Bernhard’s narrators often live abroad, are forced to return to Austria and confront their hatred of their motherland. Moya’s narrator, too, lives abroad, in Montreal. “I left,” he says, “because I never accepted the macabre joke of being destined to be born in this place.” The joke, for the reader, lies in the breathlessness of his assault on El Salvador. Indeed, it is impossible not to laugh, if only from sheer exhaustion. His indictments compound and spin out into manifestations of their own bombast. Vega tells his interlocutor that El Salvador “is a hallucination…it only exists because of it crimes.” Crimes here are shorthand for the atrocities associated with the twelve-year Salvadoran civil war.
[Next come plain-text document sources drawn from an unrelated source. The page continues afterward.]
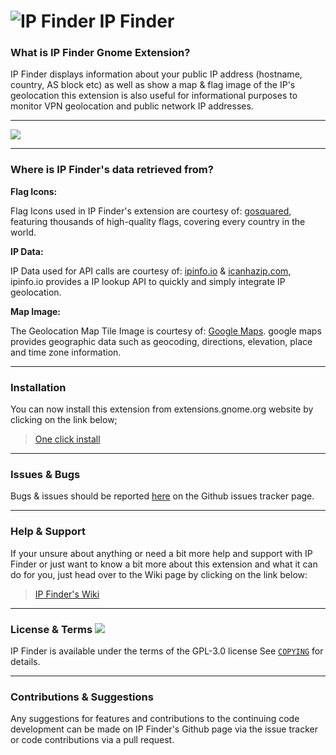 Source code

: # ![IP Finder](https://gitlab.com/LinxGem33/IP-Finder/raw/master/screens/ip-address3.png) IP Finder

### What is IP Finder Gnome Extension?

IP Finder displays information about your public IP address (hostname, country, AS block etc) as well as show a map & flag image of the IP's geolocation this extension is also useful for informational purposes to monitor VPN geolocation and public network IP addresses.

-----

![](https://gitlab.com/LinxGem33/IP-Finder/raw/master/screens/ipd.png)

-----

### Where is IP Finder's data retrieved from?

**Flag Icons:** 

Flag Icons used in IP Finder's extension are courtesy of: [gosquared](https://github.com/gosquared/flags), 
featuring thousands of high-quality flags, covering every country in the world.

**IP Data:** 

IP Data used for API calls are courtesy of: [ipinfo.io](http://ipinfo.io/) & [icanhazip.com](http://icanhazip.com), ipinfo.io provides a IP lookup API to quickly and simply integrate IP geolocation.

**Map Image:** 

The Geolocation Map Tile Image is courtesy of: [Google Maps](https://www.google.com/maps). google maps provides geographic data such as geocoding, directions, elevation, place and time zone information.

-----

### Installation

You can now install this extension from extensions.gnome.org website by clicking on the link below; 

> [One click install](https://extensions.gnome.org/extension/1190/ip-finder/)

-----

### Issues & Bugs

Bugs & issues should be reported [here](https://github.com/LinxGem33/IP-Finder/issues) on the Github issues tracker page.

-----

### Help & Support

If your unsure about anything or need a bit more help and support with IP Finder or just want to know a bit more about this extension and what it can do for you, just head over to the Wiki page by clicking on the link below:

> [IP Finder's Wiki](https://github.com/LinxGem33/IP-Finder/wiki)

-----

### License & Terms ![](https://gitlab.com/LinxGem33/IP-Finder/blob/master/screens/Copyleft-16.png)

IP Finder is available under the terms of the GPL-3.0 license See [`COPYING`](https://gitlab.com/LinxGem33/IP-Finder/blob/master/COPYING) for details.

----- 

### Contributions & Suggestions

Any suggestions for features and contributions to the continuing code development can be made on IP Finder's Github page via the issue tracker or code contributions via a pull request.
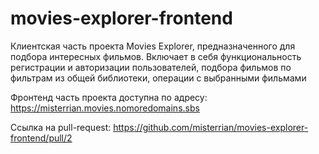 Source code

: # movies-explorer-frontend

Клиентская часть проекта Movies Explorer, предназначенного для подбора интересных фильмов. Включает в себя функциональность регистрации и авторизации пользователей, подбора фильмов по фильтрам из общей библиотеки, операции с выбранными фильмами

Фронтенд часть проекта доступна по адресу:
https://misterrian.movies.nomoredomains.sbs

Ссылка на pull-request:
https://github.com/misterrian/movies-explorer-frontend/pull/2
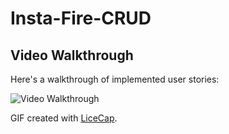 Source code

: # Insta-Fire-CRUD


## Video Walkthrough

Here's a walkthrough of implemented user stories:

<img src='https://j.gifs.com/08BKYL.gif' title='Video Walkthrough' width='' alt='Video Walkthrough' />

GIF created with [LiceCap](http://www.cockos.com/licecap/).
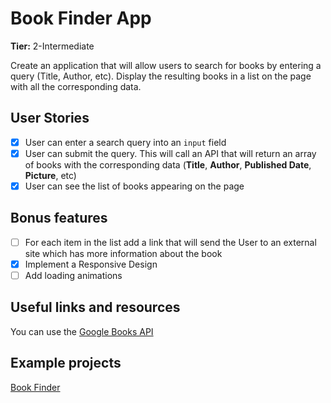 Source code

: # Book Finder App

**Tier:** 2-Intermediate

Create an application that will allow users to search for books by entering a query (Title, Author, etc). Display the resulting books in a list on the page with all the corresponding data.

## User Stories

-   [x] User can enter a search query into an `input` field
-   [x] User can submit the query. This will call an API that will return an array of books with the corresponding data (**Title**, **Author**, **Published Date**, **Picture**, etc)
-   [x] User can see the list of books appearing on the page

## Bonus features

-   [ ] For each item in the list add a link that will send the User to an external site which has more information about the book
-   [x] Implement a Responsive Design
-   [ ] Add loading animations

## Useful links and resources

You can use the [Google Books API](https://developers.google.com/books/docs/overview)

## Example projects

[Book Finder](https://book-finder-by-deyl.netlify.com/)
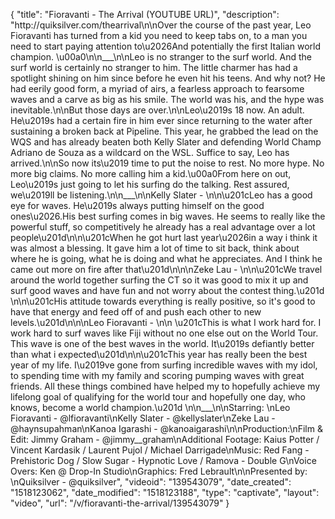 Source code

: {
    "title": "Fioravanti - The Arrival (YOUTUBE URL)",
    "description": "http:\/\/quiksilver.com\/thearrival\n\nOver the course of the past year, Leo Fioravanti has turned from a kid you need to keep tabs on, to a man you need to start paying attention to\u2026And potentially the first Italian world champion. \u00a0\n\n___\n\nLeo is no stranger to the surf world. And the surf world is certainly no stranger to him. The little charmer has had a spotlight shining on him since before he even hit his teens. And why not? He had eerily good form, a myriad of airs, a fearless approach to fearsome waves and a carve as big as his smile. The world was his, and the hype was inevitable.\n\nBut those days are over.\n\nLeo\u2019s 18 now. An adult. He\u2019s had a certain fire in him ever since returning to the water after sustaining a broken back at Pipeline. This year, he grabbed the lead on the WQS and has already beaten both Kelly Slater and defending World Champ Adriano de Souza as a wildcard on the WSL. Suffice to say, Leo has arrived.\n\nSo now its\u2019 time to put the noise to rest. No more hype. No more big claims. No more calling him a kid.\u00a0From here on out, Leo\u2019s just going to let his surfing do the talking. Rest assured, we\u2019ll be listening.\n\n___\n\nKelly Slater - \n\n\u201cLeo has a good eye for waves. He\u2019s always putting himself on the good ones\u2026.His best surfing comes in big waves. He seems to really like the powerful stuff, so competitively he already has a real advantage over a lot people\u201d\n\n\u201cWhen he got hurt last year\u2026in a way i think it was almost a blessing. It gave him a lot of time to sit back, think about where he is going, what he is doing and what he appreciates. And I think he came out more on fire after that\u201d\n\n\nZeke Lau - \n\n\u201cWe travel around the world together surfing the CT so it was good to mix it up and surf good waves and have fun and not worry about the contest thing.\u201d \n\n\u201cHis attitude towards everything is really positive, so it's good to have that energy and feed off of and push each other to new levels.\u201d\n\n\nLeo Fioravanti - \n\n \u201cThis is what I work hard for. I work hard to surf waves like Fiji without no one else out on the World Tour. This wave is one of the best waves in the world. It\u2019s defiantly better than what i expected\u201d\n\n\u201cThis year has really been the best year of my life. I\u2019ve gone from surfing incredible waves with my idol, to spending time with my family and scoring pumping waves with great friends. All these things combined have helped my to hopefully achieve my lifelong goal of qualifying for the world tour and hopefully one day, who knows, become a world champion.\u201d \n\n___\n\nStarring: \nLeo Fioravanti - @lfioravanti\nKelly Slater - @kellyslater\nZeke Lau - @haynsupahman\nKanoa Igarashi - @kanoaigarashi\n\nProduction:\nFilm & Edit: Jimmy Graham - @jimmy__graham\nAdditional Footage: Kaius Potter \/ Vincent Kardasik \/ Laurent Pujol \/ Michael Darrigade\nMusic: Red Fang - Prehistoric Dog \/ Slow Sugar - Hypnotic Love \/ Ramova - Double G\nVoice Overs: Ken @ Drop-In Studio\nGraphics: Fred Lebrault\n\nPresented by: \nQuiksilver - @quiksilver",
    "videoid": "139543079",
    "date_created": "1518123062",
    "date_modified": "1518123188",
    "type": "captivate",
    "layout": "video",
    "url": "\/v\/fioravanti-the-arrival\/139543079"
} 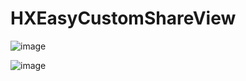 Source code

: # HXEasyCustomShareView
![image](https://github.com/huangxuan518/HXEasyCustomShareView/blob/master/HXEasyCustomShareView/xiaoguo.gif)

![image](https://github.com/huangxuan518/HXEasyCustomShareView/blob/master/HXEasyCustomShareView/shuoming1.png)

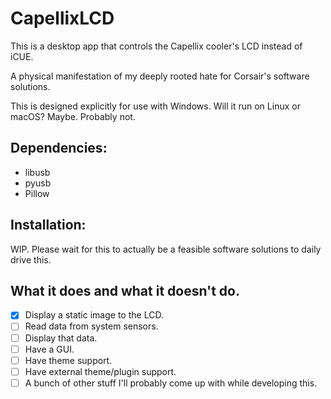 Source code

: # CapellixLCD
This is a desktop app that controls the Capellix cooler's LCD instead of iCUE.

A physical manifestation of my deeply rooted hate for Corsair's software solutions.

This is designed explicitly for use with Windows.
Will it run on Linux or macOS? Maybe. Probably not.

## Dependencies:
- libusb
- pyusb
- Pillow
## Installation:
WIP. Please wait for this to actually be a feasible software solutions to daily drive this.
## What it does and what it doesn't do.
- [x] Display a static image to the LCD.
- [ ] Read data from system sensors.
- [ ] Display that data.
- [ ] Have a GUI.
- [ ] Have theme support.
- [ ] Have external theme/plugin support.
- [ ] A bunch of other stuff I'll probably come up with while developing this. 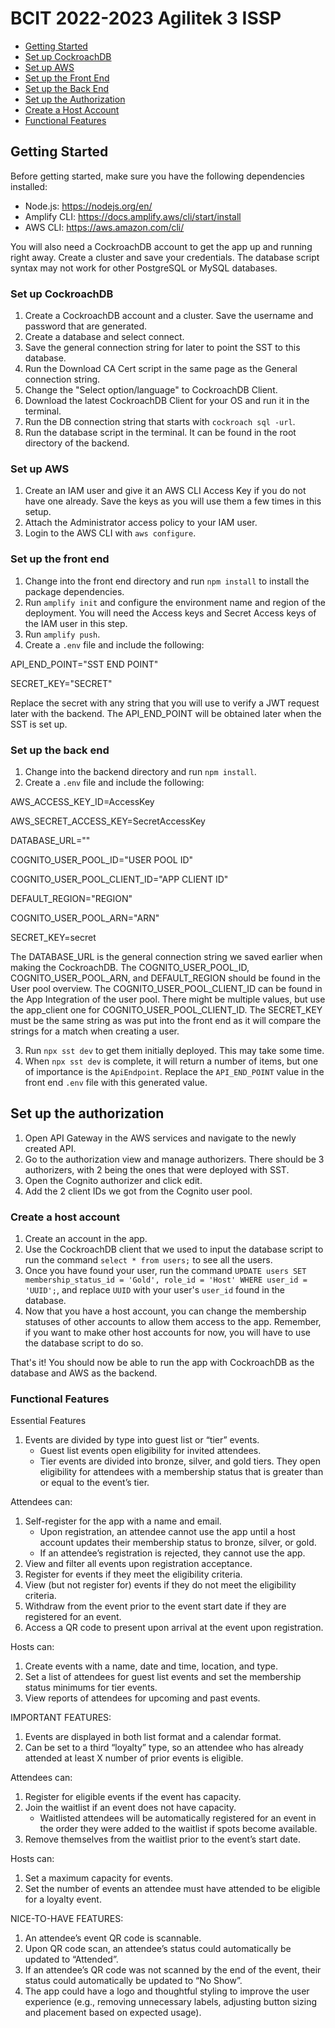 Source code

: # BCIT 2022-2023 Agilitek 3 ISSP

- [Getting Started](#getting-started)
- [Set up CockroachDB](#set-up-cockroachdb)
- [Set up AWS](#set-up-aws)
- [Set up the Front End](#set-up-the-front-end)
- [Set up the Back End](#set-up-the-back-end)
- [Set up the Authorization](#set-up-the-authorization)
- [Create a Host Account](#create-a-host-account)
- [Functional Features](#functional-features)

## Getting Started

Before getting started, make sure you have the following dependencies installed:

- Node.js: https://nodejs.org/en/
- Amplify CLI: https://docs.amplify.aws/cli/start/install
- AWS CLI: https://aws.amazon.com/cli/

You will also need a CockroachDB account to get the app up and running right away. Create a cluster and save your credentials. The database script syntax may not work for other PostgreSQL or MySQL databases.

### Set up CockroachDB

1. Create a CockroachDB account and a cluster. Save the username and password that are generated.
2. Create a database and select connect.
3. Save the general connection string for later to point the SST to this database.
4. Run the Download CA Cert script in the same page as the General connection string.
5. Change the "Select option/language" to CockroachDB Client.
6. Download the latest CockroachDB Client for your OS and run it in the terminal.
7. Run the DB connection string that starts with `cockroach sql -url`.
8. Run the database script in the terminal. It can be found in the root directory of the backend.

### Set up AWS

1. Create an IAM user and give it an AWS CLI Access Key if you do not have one already. Save the keys as you will use them a few times in this setup.
2. Attach the Administrator access policy to your IAM user.
3. Login to the AWS CLI with `aws configure`.

### Set up the front end

1. Change into the front end directory and run `npm install` to install the package dependencies.
2. Run `amplify init` and configure the environment name and region of the deployment. You will need the Access keys and Secret Access keys of the IAM user in this step.
3. Run `amplify push`.
4. Create a `.env` file and include the following:

  API_END_POINT="SST END POINT"
  
  SECRET_KEY="SECRET"

Replace the secret with any string that you will use to verify a JWT request later with the backend. The API_END_POINT will be obtained later when the SST is set up.

### Set up the back end

1. Change into the backend directory and run `npm install`.
2. Create a `.env` file and include the following:

  AWS_ACCESS_KEY_ID=AccessKey
  
  AWS_SECRET_ACCESS_KEY=SecretAccessKey
  
  DATABASE_URL=""
  
  COGNITO_USER_POOL_ID="USER POOL ID"
  
  COGNITO_USER_POOL_CLIENT_ID="APP CLIENT ID"
  
  DEFAULT_REGION="REGION"
  
  COGNITO_USER_POOL_ARN="ARN"
  
  SECRET_KEY=secret

The DATABASE_URL is the general connection string we saved earlier when making the CockroachDB. The COGNITO_USER_POOL_ID, COGNITO_USER_POOL_ARN, and DEFAULT_REGION should be found in the User pool overview. The COGNITO_USER_POOL_CLIENT_ID can be found in the App Integration of the user pool. There might be multiple values, but use the app_client one for COGNITO_USER_POOL_CLIENT_ID. The SECRET_KEY must be the same string as was put into the front end as it will compare the strings for a match when creating a user.

3. Run `npx sst dev` to get them initially deployed. This may take some time.
4. When `npx sst dev` is complete, it will return a number of items, but one of importance is the `ApiEndpoint`. Replace the `API_END_POINT` value in the front end `.env` file with this generated value.


## Set up the authorization

1. Open API Gateway in the AWS services and navigate to the newly created API.
2. Go to the authorization view and manage authorizers. There should be 3 authorizers, with 2 being the ones that were deployed with SST.
3. Open the Cognito authorizer and click edit.
4. Add the 2 client IDs we got from the Cognito user pool.

### Create a host account

1. Create an account in the app.
2. Use the CockroachDB client that we used to input the database script to run the command `select * from users;` to see all the users.
3. Once you have found your user, run the command `UPDATE users SET membership_status_id = 'Gold', role_id = 'Host' WHERE user_id = 'UUID';`, and replace `UUID` with your user's `user_id` found in the database.
4. Now that you have a host account, you can change the membership statuses of other accounts to allow them access to the app. Remember, if you want to make other host accounts for now, you will have to use the database script to do so.

That's it! You should now be able to run the app with CockroachDB as the database and AWS as the backend.

### Functional Features
Essential Features
1.	Events are divided by type into guest list or “tier” events.
       - Guest list events open eligibility for invited attendees. 
       - Tier events are divided into bronze, silver, and gold tiers. They open eligibility for attendees with a membership status that is greater than or equal to the event’s tier.

Attendees can:
1.	Self-register for the app with a name and email.
      - Upon registration, an attendee cannot use the app until a host account updates their membership status to bronze, silver, or gold.
      - If an attendee’s registration is rejected, they cannot use the app.
2.	View and filter all events upon registration acceptance.
3.	Register for events if they meet the eligibility criteria. 
4.	View (but not register for) events if they do not meet the eligibility criteria.
5.	Withdraw from the event prior to the event start date if they are registered for an event.
6.	Access a QR code to present upon arrival at the event upon registration.

Hosts can:
1.	Create events with a name, date and time, location, and type.
2.	Set a list of attendees for guest list events and set the membership status minimums for tier events.
3.	View reports of attendees for upcoming and past events.

IMPORTANT FEATURES:
1.	Events are displayed in both list format and a calendar format.
2.	Can be set to a third “loyalty” type, so an attendee who has already attended at least X number of prior events is eligible.

Attendees can:
1.	Register for eligible events if the event has capacity.
2.	Join the waitlist if an event does not have capacity.
      - Waitlisted attendees will be automatically registered for an event in the order they were added to the waitlist if spots become available.
3.	Remove themselves from the waitlist prior to the event’s start date. 

Hosts can:
1.	Set a maximum capacity for events.
2.	Set the number of events an attendee must have attended to be eligible for a loyalty event.

NICE-TO-HAVE FEATURES:
1.	An attendee’s event QR code is scannable. 
2.	Upon QR code scan, an attendee’s status could automatically be updated to “Attended”. 
3.	If an attendee’s QR code was not scanned by the end of the event, their status could automatically be updated to “No Show”. 
4.	The app could have a logo and thoughtful styling to improve the user experience (e.g., removing unnecessary labels, adjusting button sizing and placement based on expected usage). 
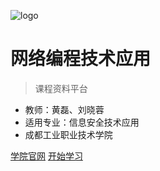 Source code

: <!-- _coverpage.md -->

![logo](https://uinx1983.github.io/img/icon.svg)

# 网络编程技术应用 

> 课程资料平台

- 教师：黄磊、刘晓蓉
- 适用专业：信息安全技术应用
- 成都工业职业技术学院

[学院官网](https://www.cdivtc.edu.cn)
[开始学习](#概述)

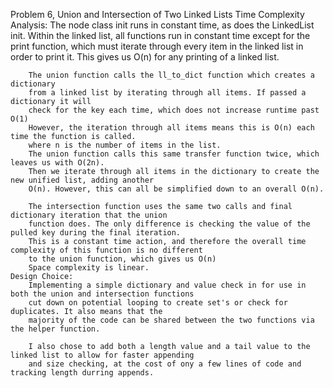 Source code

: Problem 6, Union and Intersection of Two Linked Lists
	Time Complexity Analysis:
		The node class init runs in constant time, as does the LinkedList init.
		Within the linked list, all functions run in constant time except for the print function,
		which must iterate through every item in the linked list in order to print it.
		This gives us O(n) for any printing of a linked list.

		The union function calls the ll_to_dict function which creates a dictionary
		from a linked list by iterating through all items. If passed a dictionary it will
		check for the key each time, which does not increase runtime past O(1)
		However, the iteration through all items means this is O(n) each time the function is called.
		where n is the number of items in the list. 
		The union function calls this same transfer function twice, which leaves us with O(2n).
		Then we iterate through all items in the dictionary to create the new unified list, adding another
		O(n). However, this can all be simplified down to an overall O(n).

		The intersection function uses the same two calls and final dictionary iteration that the union
		function does. The only difference is checking the value of the pulled key during the final iteration.
		This is a constant time action, and therefore the overall time complexity of this function is no different
		to the union function, which gives us O(n)
		Space complexity is linear.
	Design Choice:
		Implementing a simple dictionary and value check in for use in both the union and intersection functions
		cut down on potential looping to create set's or check for duplicates. It also means that the 
		majority of the code can be shared between the two functions via the helper function. 

		I also chose to add both a length value and a tail value to the linked list to allow for faster appending
		and size checking, at the cost of ony a few lines of code and tracking length durring appends.
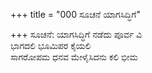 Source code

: +++
title = "000 ಸೂಚನೆ ಯಾಗಸಿದ್ಧಿಗೆ"

+++
ಸೂಚನೆ: ಯಾಗಸಿದ್ಧಿಗೆ ನಡೆದು ಪೂರ್ವ ವಿ  
ಭಾಗದಲಿ ಭೂಮಿಪರ ಕೈಯಲಿ  
ಸಾಗರೋಪಮ ಧನವ ಮೇಳೈಸಿದನು ಕಲಿ ಭೀಮ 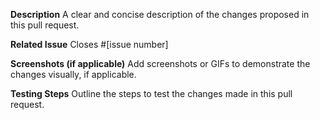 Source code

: **Description**
A clear and concise description of the changes proposed in this pull request.

**Related Issue**
Closes #[issue number]

**Screenshots (if applicable)**
Add screenshots or GIFs to demonstrate the changes visually, if applicable.

**Testing Steps**
Outline the steps to test the changes made in this pull request. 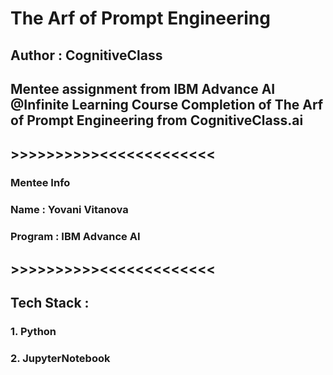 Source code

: # The Arf of Prompt Engineering 
## Author : CognitiveClass
## Mentee assignment from IBM Advance AI @Infinite Learning Course Completion of The Arf of Prompt Engineering from CognitiveClass.ai
## >>>>>>>>>><<<<<<<<<<<<<
### Mentee Info 
### Name : Yovani Vitanova
### Program : IBM Advance AI 
## >>>>>>>>>><<<<<<<<<<<<<
## Tech Stack :
### 1. Python
### 2. JupyterNotebook

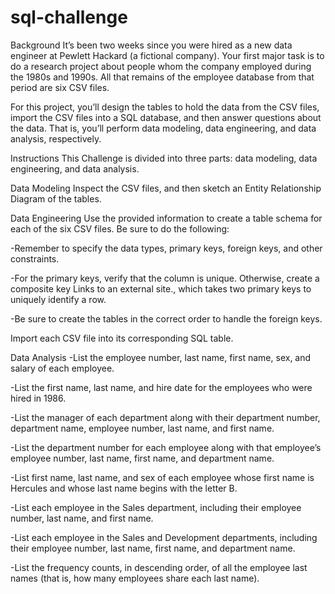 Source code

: # sql-challenge
Background
It’s been two weeks since you were hired as a new data engineer at Pewlett Hackard (a fictional company). Your first major task is to do a research project about people whom the company employed during the 1980s and 1990s. All that remains of the employee database from that period are six CSV files.

For this project, you’ll design the tables to hold the data from the CSV files, import the CSV files into a SQL database, and then answer questions about the data. That is, you’ll perform data modeling, data engineering, and data analysis, respectively.

Instructions
This Challenge is divided into three parts: data modeling, data engineering, and data analysis.

Data Modeling
Inspect the CSV files, and then sketch an Entity Relationship Diagram of the tables.

Data Engineering
Use the provided information to create a table schema for each of the six CSV files. Be sure to do the following:

-Remember to specify the data types, primary keys, foreign keys, and other constraints.

-For the primary keys, verify that the column is unique. Otherwise, create a composite key Links to an external site., which takes two primary keys to uniquely identify a row.

-Be sure to create the tables in the correct order to handle the foreign keys.

Import each CSV file into its corresponding SQL table.

Data Analysis
-List the employee number, last name, first name, sex, and salary of each employee.

-List the first name, last name, and hire date for the employees who were hired in 1986.

-List the manager of each department along with their department number, department name, employee number, last name, and first name.

-List the department number for each employee along with that employee’s employee number, last name, first name, and department name.

-List first name, last name, and sex of each employee whose first name is Hercules and whose last name begins with the letter B.

-List each employee in the Sales department, including their employee number, last name, and first name.

-List each employee in the Sales and Development departments, including their employee number, last name, first name, and department name.

-List the frequency counts, in descending order, of all the employee last names (that is, how many employees share each last name).
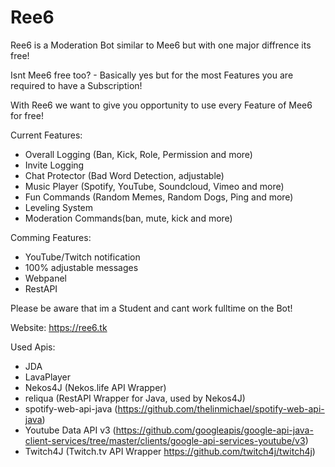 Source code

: # Ree6

Ree6 is a Moderation Bot similar to Mee6 but with one major diffrence its free!

Isnt Mee6 free too? - Basically yes but for the most Features you are required to have a Subscription!

With Ree6 we want to give you opportunity to use every Feature of Mee6 for free!

Current Features:
- Overall Logging (Ban, Kick, Role, Permission and more)
- Invite Logging
- Chat Protector (Bad Word Detection, adjustable)
- Music Player (Spotify, YouTube, Soundcloud, Vimeo and more)
- Fun Commands (Random Memes, Random Dogs, Ping and more)
- Leveling System
- Moderation Commands(ban, mute, kick and more)

Comming Features:
- YouTube/Twitch notification
- 100% adjustable messages
- Webpanel
- RestAPI

Please be aware that im a Student and cant work fulltime on the Bot!

Website: https://ree6.tk

Used Apis:
- JDA
- LavaPlayer
- Nekos4J (Nekos.life API Wrapper)
- reliqua (RestAPI Wrapper for Java, used by Nekos4J)
- spotify-web-api-java (https://github.com/thelinmichael/spotify-web-api-java)
- Youtube Data API v3 (https://github.com/googleapis/google-api-java-client-services/tree/master/clients/google-api-services-youtube/v3)
- Twitch4J (Twitch.tv API Wrapper https://github.com/twitch4j/twitch4j)
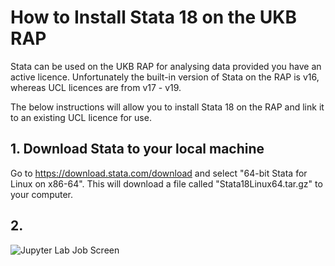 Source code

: # How to Install Stata 18 on the UKB RAP

Stata can be used on the UKB RAP for analysing data provided you have an active licence. Unfortunately the built-in version of Stata on the RAP is v16, whereas UCL licences are from v17 - v19.

The below instructions will allow you to install Stata 18 on the RAP and link it to an existing UCL licence for use.

## 1. Download Stata to your local machine

Go to https://download.stata.com/download and select "64-bit Stata for Linux on x86-64". This will download a file called "Stata18Linux64.tar.gz" to your computer.

## 2. 

![Jupyter Lab Job Screen](Jupyterlabjob.jpeg)
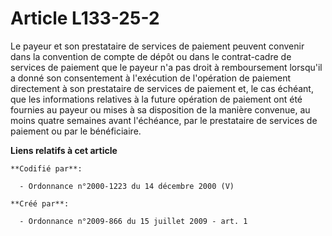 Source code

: # Article L133-25-2

Le payeur et son prestataire de services de paiement peuvent convenir dans la convention de compte de dépôt ou dans le
contrat-cadre de services de paiement que le payeur n'a pas droit à remboursement lorsqu'il a donné son consentement à
l'exécution de l'opération de paiement directement à son prestataire de services de paiement et, le cas échéant, que les
informations relatives à la future opération de paiement ont été fournies au payeur ou mises à sa disposition de la manière
convenue, au moins quatre semaines avant l'échéance, par le prestataire de services de paiement ou par le bénéficiaire.

**Liens relatifs à cet article**

	**Codifié par**:

	  - Ordonnance n°2000-1223 du 14 décembre 2000 (V)

	**Créé par**:

	  - Ordonnance n°2009-866 du 15 juillet 2009 - art. 1
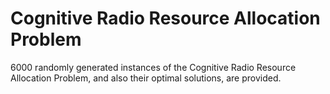 # Cognitive Radio Resource Allocation Problem
6000 randomly generated instances of the Cognitive Radio Resource Allocation Problem, and also their optimal solutions, are provided.
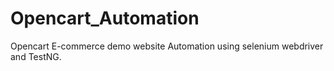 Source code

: # Opencart_Automation

Opencart E-commerce demo website Automation using selenium webdriver and TestNG.

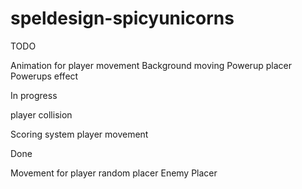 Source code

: # speldesign-spicyunicorns


TODO


Animation for player movement
Background moving
Powerup placer
Powerups effect


In progress


player collision


Scoring system
player movement




Done


Movement for player
random placer
Enemy Placer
Because of these crimes, and because of the country, this slim book also exists.

Edgardo Vega lives the life of a grateful expatriate. An art history professor at McGill University, his Canadian passport immunizes him from the indignities visited on émigré Salvadorans. “Even so,” Vega says, “I came because my mother died, Moya, the death of my mother is the only reason I felt obliged to return to this filthy pit.”

Where the reader might expect an epigraph, Moya provides a disclaimer: “Warning: Edgardo Vega, the central character of this report, exists. He lives in Montreal under another name that’s not Thomas Bernhard. He surely relayed his opinions more emphatically and with more carnage than this text contains. I’ve softened perspectives that may have offended certain readers.” First published in 1997 as El asco, readers were indeed offended by its attack on Salvadoran culture and politics. Moya received death threats after the book’s release and friends urged him to remain abroad. In the afterword, he explains that his little book was conceived only as an exercise in style, a game of mimicry. He adds, “El Salvador isn’t Austria. It is a country where, in 1975, its own leftist comrades assassinated the country’s most important poet, Roque Dalton, after accusing him of being a CIA agent. I thought it would be better to go into exile than play the martyr.”

For those, Salvadoran or not, inclined to take offense, there is no dearth of material in Revulsion to do the job. Edgardo Vega’s irascibility is tireless—given a willing listener, he will bemoan “the idiocy of being Salvadoran” eternally. In the Afterword, Moya seems less concerned than amused over his countrymen’s offense. To contextualize Vega’s revulsion further, or attempt to mitigate its effects, would be like explaining a punchline, something from which Moya gracefully refrains.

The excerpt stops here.